При этом они были достаточно тактичны (или предупреждены Данкевичем и Барановым?), чтобы никогда не поднимать на занятиях тему эмиграции, и покорно копировали ее британское, оксфордское произношение, хотя эмигрировать собирались вовсе не в Лондон, а в Нью-Йорк и в Лос-Анджелес. Но только здесь, в этих группах, Миронова вдруг поняла, какую историческую потерю несет ее страна, лишаясь этих людей не десятками и не сотнями, а – как она уже догадалась – десятками тысяч! О, конечно, она знала, что существует еврейская эмиграция, что уезжают какие-то сионисты и что в газетах идет определенная кампания. Но Миронова и ее муж считали себя интеллигентами и не принимали участия в этой грязи. Шестьдесят лет существования в тоталитаризме воспитали в русской интеллигенции этот рефлекс самозащиты и самосохранения – НЕучастие. Да, большевики уничтожают кулачество – цвет русского крестьянства. Но мы в этом не участвуем. Да, ЧК и КГБ сажают ученых, врачей, дипломатов, писателей. Но мы в этом не участвуем. Да, газеты травят космополитов, кибернетиков и евреев. Но мы, настоящая русская интеллигенция, в этом не участвуем. Какие, вы говорите, цифры репрессированных? Миллионы? Ну, это наверняка преувеличение, этого не может быть. И в эмиграцию, конечно, уезжают какие-то рвачи, сионисты, завмаги. А талантливых никто никуда не гонит и не трогает, посмотрите, сколько у нас знаменитых и преуспевающих евреев – Аркадий Райкин, Майя Плисецкая, Юлий Райзман, Михаил Шатров, Марк Захаров…
Занятия с этими летними частными группами поставили Миронову лицом к лицу с еврейской проблемой, и когда теперь, наутро после занятий с очередной группой, за Мироновой приходил лимузин Андропова и она ехала на Кутузовский проспект учить английскому главу КГБ, она только огромным усилием воли заставляла себя удержать рвущиеся с языка вопросы: зачем вы поощряете антисемитизм? Зачем прекратили прием еврейских студентов в институты? Зачем опять, как в 49-м и 53-м годах, этот разгул антисемитизма в прессе, эти книги «Осторожно, сионизм!», «Иудаизм без маски», «Сионизм и фашизм» и прочая галиматья? Зачем выталкиваете из страны трезвых, грамотных, талантливых людей? Разве они не нужны России – адвокат Анна Сигал, журналист Лев Рубин, артист Герцианов и даже «бизнесмены» Данкевич и Баранов? И разве вы не знаете истории – после исхода евреев из Египта рухнула власть фараонов, после изгнания евреев из Испании пало испанское могущество. Не думаете ли вы, что то же самое может случиться с вашей державой?
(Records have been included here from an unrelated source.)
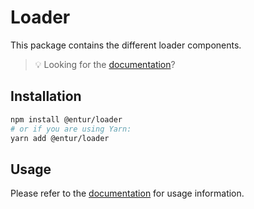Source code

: # Loader

This package contains the different loader components.

> 💡 Looking for the [documentation](https://design.entur.org/komponenter/feedback/loaders)?

## Installation

```sh
npm install @entur/loader
# or if you are using Yarn:
yarn add @entur/loader
```

## Usage

Please refer to the [documentation](https://design.entur.org/komponenter/feedback/loaders) for usage information.
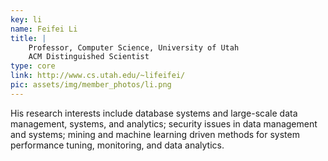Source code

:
 ```yaml
---
key: li
name: Feifei Li
title: |
    Professor, Computer Science, University of Utah
    ACM Distinguished Scientist
type: core
link: http://www.cs.utah.edu/~lifeifei/
pic: assets/img/member_photos/li.png
---
```


His research interests include database systems and large-scale data management, systems, and analytics; security issues in data management and systems; mining and machine learning driven methods for system performance tuning, monitoring, and data analytics.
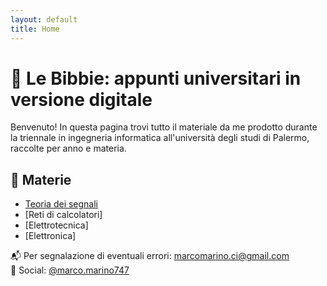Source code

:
 ```yaml
---
layout: default
title: Home
---
```


# 📘 Le Bibbie: appunti universitari in versione digitale
Benvenuto! In questa pagina trovi tutto il materiale da me prodotto durante la triennale in
ingegneria informatica all'università degli studi di Palermo, raccolte per anno e materia.

## 📂 Materie

- [Teoria dei segnali](TDS/)
- [Reti di calcolatori]
- [Elettrotecnica]
- [Elettronica]

📬 Per segnalazione di eventuali errori: [marcomarino.ci@gmail.com](mailto:marcomarino.ci@gmail.com)  
📸 Social: [@marco.marino747](https://instagram.com/marco.marino747)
Но конечно, она не задала Андропову ни одного из этих вопросов. Они говорили только о «Вишневом саде» в постановке Эфроса, о «Сталеварах» в постановке Ефремова и о Гамлете в исполнении Высоцкого. Можно ли играть Гамлета с гитарой в руках? Можно ли читать «Быть или не быть?» спиной к зрителю?
После урока лимузин вез Андропова на работу в КГБ, на Лубянку, а ее – домой. Но к этому времени улицы уже были забиты транспортом, и водитель вел машину по осевой, резервной, правительственной полосе, свободной от всякого транспорта именно для движения черных кремлевских автомобилей. Конечно, при наличии такого пассажира окна в лимузине были плотно закрыты бархатными занавесками, а впереди и сзади машины мчались мотоциклисты в хромовых портупеях, пуленепробиваемых жилетах и белых кожаных перчатках до локтей. И по всей трассе их движения – от Кутузовского проспекта до площади Дзержинского – ГАИ и милиция обеспечивали им «зеленую волну», так что лимузин проносился через пол-Москвы буквально за три минуты.